INPUT MATERIAL Start Marker

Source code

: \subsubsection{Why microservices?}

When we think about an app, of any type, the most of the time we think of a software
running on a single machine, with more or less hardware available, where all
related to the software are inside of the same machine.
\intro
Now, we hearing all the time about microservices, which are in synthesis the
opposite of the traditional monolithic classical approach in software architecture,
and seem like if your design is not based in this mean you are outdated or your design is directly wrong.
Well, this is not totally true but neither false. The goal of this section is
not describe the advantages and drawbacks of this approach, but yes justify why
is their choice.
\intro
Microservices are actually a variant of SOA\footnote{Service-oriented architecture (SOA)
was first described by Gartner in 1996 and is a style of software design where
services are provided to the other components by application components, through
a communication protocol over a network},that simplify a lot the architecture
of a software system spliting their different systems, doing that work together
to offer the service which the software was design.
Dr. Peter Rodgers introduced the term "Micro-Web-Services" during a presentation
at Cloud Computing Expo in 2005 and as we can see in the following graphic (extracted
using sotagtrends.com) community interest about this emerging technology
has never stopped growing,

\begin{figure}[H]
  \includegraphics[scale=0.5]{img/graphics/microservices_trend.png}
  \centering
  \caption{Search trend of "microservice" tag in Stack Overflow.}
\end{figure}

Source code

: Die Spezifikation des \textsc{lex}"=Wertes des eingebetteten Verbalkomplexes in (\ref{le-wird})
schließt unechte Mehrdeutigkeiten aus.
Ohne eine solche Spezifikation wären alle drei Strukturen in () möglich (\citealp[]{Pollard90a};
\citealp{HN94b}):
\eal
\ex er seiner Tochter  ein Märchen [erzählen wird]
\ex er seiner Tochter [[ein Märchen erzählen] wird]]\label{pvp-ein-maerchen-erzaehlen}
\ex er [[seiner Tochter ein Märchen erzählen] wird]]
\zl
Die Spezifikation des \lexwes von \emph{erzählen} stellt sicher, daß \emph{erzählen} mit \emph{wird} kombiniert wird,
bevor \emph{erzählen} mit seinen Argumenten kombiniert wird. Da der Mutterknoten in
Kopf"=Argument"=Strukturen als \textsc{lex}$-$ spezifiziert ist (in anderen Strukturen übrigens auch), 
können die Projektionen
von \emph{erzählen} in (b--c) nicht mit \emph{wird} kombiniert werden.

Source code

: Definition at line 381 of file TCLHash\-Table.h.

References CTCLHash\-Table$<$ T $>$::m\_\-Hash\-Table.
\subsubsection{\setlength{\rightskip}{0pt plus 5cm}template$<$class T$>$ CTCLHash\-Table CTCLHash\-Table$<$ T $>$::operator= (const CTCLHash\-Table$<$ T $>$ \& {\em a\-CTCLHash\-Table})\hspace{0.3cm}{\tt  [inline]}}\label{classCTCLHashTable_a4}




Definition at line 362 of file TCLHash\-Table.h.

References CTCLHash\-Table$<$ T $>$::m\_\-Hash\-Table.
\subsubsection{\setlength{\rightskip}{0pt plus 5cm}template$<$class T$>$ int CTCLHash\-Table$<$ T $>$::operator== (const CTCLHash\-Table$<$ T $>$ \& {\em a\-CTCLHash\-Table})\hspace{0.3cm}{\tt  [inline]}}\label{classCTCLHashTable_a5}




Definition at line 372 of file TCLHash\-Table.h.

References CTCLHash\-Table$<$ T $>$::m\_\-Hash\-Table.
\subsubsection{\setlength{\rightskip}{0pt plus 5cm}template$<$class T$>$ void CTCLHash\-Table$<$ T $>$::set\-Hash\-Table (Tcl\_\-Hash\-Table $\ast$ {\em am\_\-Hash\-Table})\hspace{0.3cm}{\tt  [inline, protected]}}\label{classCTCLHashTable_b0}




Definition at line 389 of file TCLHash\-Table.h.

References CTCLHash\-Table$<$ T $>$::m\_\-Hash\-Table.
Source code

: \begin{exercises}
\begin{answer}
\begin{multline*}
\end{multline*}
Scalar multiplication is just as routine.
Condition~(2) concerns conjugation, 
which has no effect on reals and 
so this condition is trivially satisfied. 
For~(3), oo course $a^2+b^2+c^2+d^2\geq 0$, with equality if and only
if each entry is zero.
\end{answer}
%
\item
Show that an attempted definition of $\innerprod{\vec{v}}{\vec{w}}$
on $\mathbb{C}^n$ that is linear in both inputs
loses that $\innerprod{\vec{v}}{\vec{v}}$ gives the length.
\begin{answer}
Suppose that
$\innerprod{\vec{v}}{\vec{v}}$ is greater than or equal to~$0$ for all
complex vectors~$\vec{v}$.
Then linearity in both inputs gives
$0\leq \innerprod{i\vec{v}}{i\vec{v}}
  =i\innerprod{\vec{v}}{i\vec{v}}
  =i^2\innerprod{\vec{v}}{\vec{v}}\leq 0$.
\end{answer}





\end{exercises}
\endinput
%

INPUT MATERIAL End Marker

_WHAT IS REQUIRED_. Every record above is to be copied out exactly.

_RESPONSE AREA_.
Source code

: \subsubsection{Why microservices?}

When we think about an app, of any type, the most of the time we think of a software
running on a single machine, with more or less hardware available, where all
related to the software are inside of the same machine.
\intro
Now, we hearing all the time about microservices, which are in synthesis the
opposite of the traditional monolithic classical approach in software architecture,
and seem like if your design is not based in this mean you are outdated or your design is directly wrong.
Well, this is not totally true but neither false. The goal of this section is
not describe the advantages and drawbacks of this approach, but yes justify why
is their choice.
\intro
Microservices are actually a variant of SOA\footnote{Service-oriented architecture (SOA)
was first described by Gartner in 1996 and is a style of software design where
services are provided to the other components by application components, through
a communication protocol over a network},that simplify a lot the architecture
of a software system spliting their different systems, doing that work together
to offer the service which the software was design.
Dr. Peter Rodgers introduced the term "Micro-Web-Services" during a presentation
at Cloud Computing Expo in 2005 and as we can see in the following graphic (extracted
using sotagtrends.com) community interest about this emerging technology
has never stopped growing,

\begin{figure}[H]
  \includegraphics[scale=0.5]{img/graphics/microservices_trend.png}
  \centering
  \caption{Search trend of "microservice" tag in Stack Overflow.}
\end{figure}

Source code

: Die Spezifikation des \textsc{lex}"=Wertes des eingebetteten Verbalkomplexes in (\ref{le-wird})
schließt unechte Mehrdeutigkeiten aus.
Ohne eine solche Spezifikation wären alle drei Strukturen in () möglich (\citealp[]{Pollard90a};
\citealp{HN94b}):
\eal
\ex er seiner Tochter  ein Märchen [erzählen wird]
\ex er seiner Tochter [[ein Märchen erzählen] wird]]\label{pvp-ein-maerchen-erzaehlen}
\ex er [[seiner Tochter ein Märchen erzählen] wird]]
\zl
Die Spezifikation des \lexwes von \emph{erzählen} stellt sicher, daß \emph{erzählen} mit \emph{wird} kombiniert wird,
bevor \emph{erzählen} mit seinen Argumenten kombiniert wird. Da der Mutterknoten in
Kopf"=Argument"=Strukturen als \textsc{lex}$-$ spezifiziert ist (in anderen Strukturen übrigens auch), 
können die Projektionen
von \emph{erzählen} in (b--c) nicht mit \emph{wird} kombiniert werden.

Source code

: Definition at line 381 of file TCLHash\-Table.h.

References CTCLHash\-Table$<$ T $>$::m\_\-Hash\-Table.
\subsubsection{\setlength{\rightskip}{0pt plus 5cm}template$<$class T$>$ CTCLHash\-Table CTCLHash\-Table$<$ T $>$::operator= (const CTCLHash\-Table$<$ T $>$ \& {\em a\-CTCLHash\-Table})\hspace{0.3cm}{\tt  [inline]}}\label{classCTCLHashTable_a4}




Definition at line 362 of file TCLHash\-Table.h.

References CTCLHash\-Table$<$ T $>$::m\_\-Hash\-Table.
\subsubsection{\setlength{\rightskip}{0pt plus 5cm}template$<$class T$>$ int CTCLHash\-Table$<$ T $>$::operator== (const CTCLHash\-Table$<$ T $>$ \& {\em a\-CTCLHash\-Table})\hspace{0.3cm}{\tt  [inline]}}\label{classCTCLHashTable_a5}




Definition at line 372 of file TCLHash\-Table.h.

References CTCLHash\-Table$<$ T $>$::m\_\-Hash\-Table.
\subsubsection{\setlength{\rightskip}{0pt plus 5cm}template$<$class T$>$ void CTCLHash\-Table$<$ T $>$::set\-Hash\-Table (Tcl\_\-Hash\-Table $\ast$ {\em am\_\-Hash\-Table})\hspace{0.3cm}{\tt  [inline, protected]}}\label{classCTCLHashTable_b0}




Definition at line 389 of file TCLHash\-Table.h.

References CTCLHash\-Table$<$ T $>$::m\_\-Hash\-Table.
Source code

: \begin{exercises}
\begin{answer}
\begin{multline*}
\end{multline*}
Scalar multiplication is just as routine.
Condition~(2) concerns conjugation, 
which has no effect on reals and 
so this condition is trivially satisfied. 
For~(3), oo course $a^2+b^2+c^2+d^2\geq 0$, with equality if and only
if each entry is zero.
\end{answer}
%
\item
Show that an attempted definition of $\innerprod{\vec{v}}{\vec{w}}$
on $\mathbb{C}^n$ that is linear in both inputs
loses that $\innerprod{\vec{v}}{\vec{v}}$ gives the length.
\begin{answer}
Suppose that
$\innerprod{\vec{v}}{\vec{v}}$ is greater than or equal to~$0$ for all
complex vectors~$\vec{v}$.
Then linearity in both inputs gives
$0\leq \innerprod{i\vec{v}}{i\vec{v}}
  =i\innerprod{\vec{v}}{i\vec{v}}
  =i^2\innerprod{\vec{v}}{\vec{v}}\leq 0$.
\end{answer}





\end{exercises}
\endinput
%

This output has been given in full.